Präsenzunterricht an den bayerischen Schulen und Infektionsschutz

Sehr geehrter Herr Staatsminister,

die Corona-Pandemie stellt uns alle vor große Herausforderungen und ist für Kinder und deren Eltern eine enorme Belastung. Neben der Sorge vor einer Ansteckung und Erkrankung an Covid-19, gibt es die Sorge, dass sich geschlossene Schulen negativ auf die Entwicklung der Kinder auswirken. Hinzu kommt, dass berufstätige und alleinerziehende Eltern insbesondere von jungen Schülerinnen und Schülern vor der Schwierigkeit stehen, Beruf, Haushalt und die schulische Betreuung zu Hause unter einen Hut zu bekommen.

Gleichzeitig stellt die Pandemie auch für viele Lehrerinnen und Lehrer eine zusätzliche Belastung dar.
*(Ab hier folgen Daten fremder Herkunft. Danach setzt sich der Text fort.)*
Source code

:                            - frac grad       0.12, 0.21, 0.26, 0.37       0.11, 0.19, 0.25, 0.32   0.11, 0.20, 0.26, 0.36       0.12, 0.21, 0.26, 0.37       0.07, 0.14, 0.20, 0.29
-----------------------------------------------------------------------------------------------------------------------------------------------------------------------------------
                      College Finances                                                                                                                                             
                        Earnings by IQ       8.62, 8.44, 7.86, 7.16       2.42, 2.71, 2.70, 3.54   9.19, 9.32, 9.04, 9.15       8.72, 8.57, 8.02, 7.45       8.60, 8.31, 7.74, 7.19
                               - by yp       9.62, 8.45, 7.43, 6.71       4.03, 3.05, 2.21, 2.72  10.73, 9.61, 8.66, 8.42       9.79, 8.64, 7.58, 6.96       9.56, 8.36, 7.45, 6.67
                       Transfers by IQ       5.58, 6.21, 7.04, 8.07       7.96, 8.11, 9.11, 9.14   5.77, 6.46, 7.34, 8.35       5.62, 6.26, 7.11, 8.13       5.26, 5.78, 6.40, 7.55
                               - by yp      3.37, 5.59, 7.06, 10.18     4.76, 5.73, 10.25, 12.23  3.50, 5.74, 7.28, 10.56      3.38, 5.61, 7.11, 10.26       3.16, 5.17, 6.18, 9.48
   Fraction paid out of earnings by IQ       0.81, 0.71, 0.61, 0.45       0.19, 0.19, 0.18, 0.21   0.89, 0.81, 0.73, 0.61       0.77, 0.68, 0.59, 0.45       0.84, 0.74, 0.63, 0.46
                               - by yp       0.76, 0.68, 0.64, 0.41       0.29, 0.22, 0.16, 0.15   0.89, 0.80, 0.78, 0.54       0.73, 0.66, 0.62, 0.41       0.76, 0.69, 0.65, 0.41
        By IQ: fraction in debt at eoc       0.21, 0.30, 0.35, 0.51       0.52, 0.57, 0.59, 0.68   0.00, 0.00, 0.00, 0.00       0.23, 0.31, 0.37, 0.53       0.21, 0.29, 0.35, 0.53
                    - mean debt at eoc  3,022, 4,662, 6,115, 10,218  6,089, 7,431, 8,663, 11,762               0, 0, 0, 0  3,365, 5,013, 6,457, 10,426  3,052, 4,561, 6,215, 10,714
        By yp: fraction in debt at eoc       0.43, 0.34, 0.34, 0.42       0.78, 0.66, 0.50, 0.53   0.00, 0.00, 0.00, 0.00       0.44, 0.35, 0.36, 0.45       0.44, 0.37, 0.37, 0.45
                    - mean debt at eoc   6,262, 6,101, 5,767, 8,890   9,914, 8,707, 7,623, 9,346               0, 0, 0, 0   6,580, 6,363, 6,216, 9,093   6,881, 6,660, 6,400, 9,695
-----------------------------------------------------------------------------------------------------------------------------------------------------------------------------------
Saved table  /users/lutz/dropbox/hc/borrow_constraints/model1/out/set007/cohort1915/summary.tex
Neben den neuen Anforderungen hinsichtlich der Organisation und Gestaltung von Distanz- und Wechselunterricht gibt es bei insbesondere älteren Lehrkräften und Lehrkräften mit Vorerkrankungen die Sorge, sich anzustecken und an Covid-19 zu erkranken. Mir wird berichtet, dass Filter- und Lüftungsanlagen vielerorts immer noch nicht installiert sind und FFP2 Masken für Lehrerinnen und Lehrer nicht oder nicht in ausreichender Anzahl vom Dienstherrn zur Verfügung gestellt werden. Eine Priorisierung von Lehrkräften bei der Impfung findet ebenfalls nicht überall statt. 

Laut Lothar Wieler, Präsident des Robert-Koch-Instituts, „steigt seit Mitte Februar die Inzidenz der unter 15jährigen – und zwar sehr rasant“ (Bundespressekonferenz 12. März 2021). In Nürnberg wurde heute entschieden, dass auf Grund der steigenden Inzidenz alle Schulen ab kommender Woche wieder in den Distanzunterricht wechseln.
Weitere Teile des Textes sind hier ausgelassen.